Remarks of Commissioner Rostin Behnam at the ISDA/SIFMA AMG Benchmark Strategies Forum 2020, New York, New York

February 12, 2020


Good morning.  I want to thank Scott O’Malia and his staff at the International Swaps and Derivatives Association (ISDA) and SIFMA AMG for holding this important event and giving me an opportunity to participate.  Before I begin, please allow me to remind you that the views I express today are my own and do not represent the views of the Commodity Futures Trading Commission (“CFTC” or “the Commission”) or my fellow Commissioners.

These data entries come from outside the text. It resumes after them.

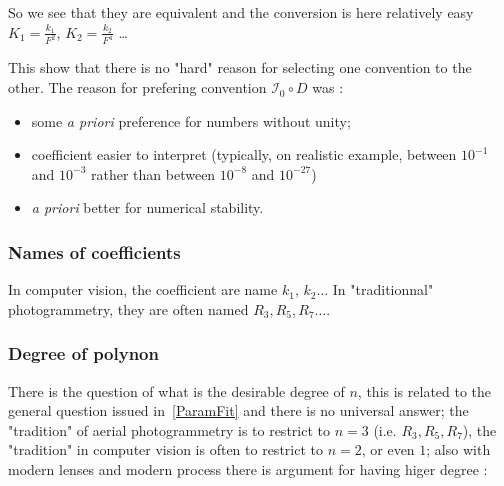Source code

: So we see that they are equivalent and the conversion is here relatively easy  $K_1 = \frac{k_1}{F^2} $,
$K_2 = \frac{k_2}{F^4} $ \dots

This show  that there is no "hard" reason for selecting one convention to the other. The reason for
prefering convention  $\mathcal{I}_0  \circ D$ was :

\begin{itemize}
    \item some \emph{a priori} preference for numbers without unity;

    \item coefficient easier to interpret (typically, on realistic example, between $10^{-1}$ and $10^{-3}$ rather than between $10^{-8}$ and  $10^{-27}$)

    \item \emph{a priori} better for numerical stability.
\end{itemize}


\subsubsection{Names of coefficients}

In computer vision, the coefficient are name $k_1$, $k_2 \dots$ 
In  "traditionnal" photogrammetry, they are often named $R_3,R_5,R_7\dots$.


\subsubsection{Degree of polynon}

There is the question of what is the desirable degree of $n$, this is related to the general question issued in~\ref{ParamFit}
and there is no universal answer;  the "tradition" of aerial photogrammetry is to restrict to $n=3$  (i.e. $R_3,R_5,R_7$),
the "tradition" in computer vision is often to restrict to $n=2$, or even $1$;  also with modern lenses and modern
process there is argument for having higer degree  :
           
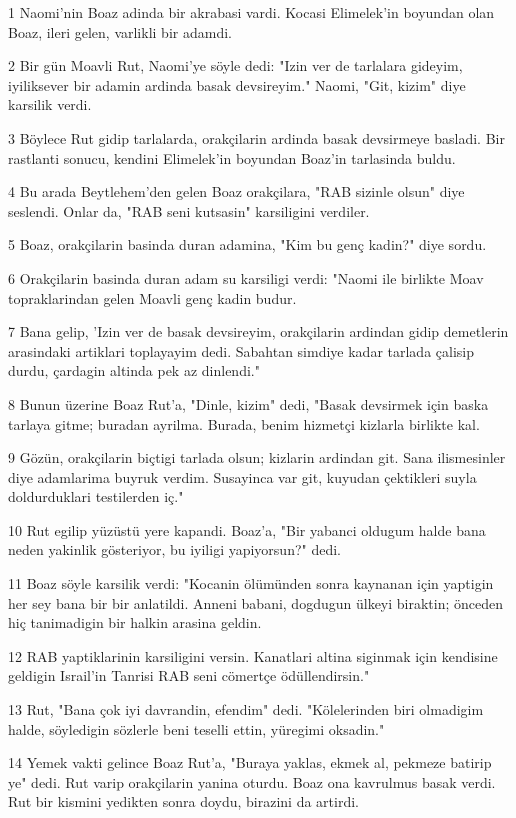 \par 1 Naomi'nin Boaz adinda bir akrabasi vardi. Kocasi Elimelek'in boyundan olan Boaz, ileri gelen, varlikli bir adamdi.
\par 2 Bir gün Moavli Rut, Naomi'ye söyle dedi: "Izin ver de tarlalara gideyim, iyiliksever bir adamin ardinda basak devsireyim." Naomi, "Git, kizim" diye karsilik verdi.
\par 3 Böylece Rut gidip tarlalarda, orakçilarin ardinda basak devsirmeye basladi. Bir rastlanti sonucu, kendini Elimelek'in boyundan Boaz'in tarlasinda buldu.
\par 4 Bu arada Beytlehem'den gelen Boaz orakçilara, "RAB sizinle olsun" diye seslendi. Onlar da, "RAB seni kutsasin" karsiligini verdiler.
\par 5 Boaz, orakçilarin basinda duran adamina, "Kim bu genç kadin?" diye sordu.
\par 6 Orakçilarin basinda duran adam su karsiligi verdi: "Naomi ile birlikte Moav topraklarindan gelen Moavli genç kadin budur.
\par 7 Bana gelip, 'Izin ver de basak devsireyim, orakçilarin ardindan gidip demetlerin arasindaki artiklari toplayayim dedi. Sabahtan simdiye kadar tarlada çalisip durdu, çardagin altinda pek az dinlendi."
\par 8 Bunun üzerine Boaz Rut'a, "Dinle, kizim" dedi, "Basak devsirmek için baska tarlaya gitme; buradan ayrilma. Burada, benim hizmetçi kizlarla birlikte kal.
\par 9 Gözün, orakçilarin biçtigi tarlada olsun; kizlarin ardindan git. Sana ilismesinler diye adamlarima buyruk verdim. Susayinca var git, kuyudan çektikleri suyla doldurduklari testilerden iç."
\par 10 Rut egilip yüzüstü yere kapandi. Boaz'a, "Bir yabanci oldugum halde bana neden yakinlik gösteriyor, bu iyiligi yapiyorsun?" dedi.
\par 11 Boaz söyle karsilik verdi: "Kocanin ölümünden sonra kaynanan için yaptigin her sey bana bir bir anlatildi. Anneni babani, dogdugun ülkeyi biraktin; önceden hiç tanimadigin bir halkin arasina geldin.
\par 12 RAB yaptiklarinin karsiligini versin. Kanatlari altina siginmak için kendisine geldigin Israil'in Tanrisi RAB seni cömertçe ödüllendirsin."
\par 13 Rut, "Bana çok iyi davrandin, efendim" dedi. "Kölelerinden biri olmadigim halde, söyledigin sözlerle beni teselli ettin, yüregimi oksadin."
\par 14 Yemek vakti gelince Boaz Rut'a, "Buraya yaklas, ekmek al, pekmeze batirip ye" dedi. Rut varip orakçilarin yanina oturdu. Boaz ona kavrulmus basak verdi. Rut bir kismini yedikten sonra doydu, birazini da artirdi.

While I would like to believe that my sharp delivery and silver tongue are the reasons why Scott and ISDA keep bringing me back for events like this, I know the truth is that I have more than likely simply earned the spot for being persistently engaged and dogged in my message.  I arrived at the Commission just a few months after Andrew Bailey, Chief Executive of the UK Financial Conduct Authority (FCA) and soon-to-be Governor of the Bank of England, acknowledged that despite significant improvements to LIBOR in the wake of scandal, the goal of anchoring LIBOR (the London Inter-Bank Offered Rate) submissions and rates to the greatest extent possible to actual transactions could not be achieved.[1]  The systemically important benchmark was in a critical, terminal condition, and through negotiation, will remain live until the end of 2021.  Even then it was clear we were potentially facing a future of a non-representative LIBOR when the panel banks’ palliative submissions would no longer support LIBOR’s function as a representative benchmark.  A global cooperative effort led by regulatory authorities working closely with the public and private sectors was the only path to make it to the LIBOR “end game” as Edwin Schooling Latter, Director of Markets and Wholesale Policy at the FCA, has dubbed it.[2]  As a newly sworn-in market regulator, I knew I had to take action immediately and commit myself and my resources to ensuring that LIBOR would pass smoothly to a new alternative set of risk-free reference rates (“RFRs”).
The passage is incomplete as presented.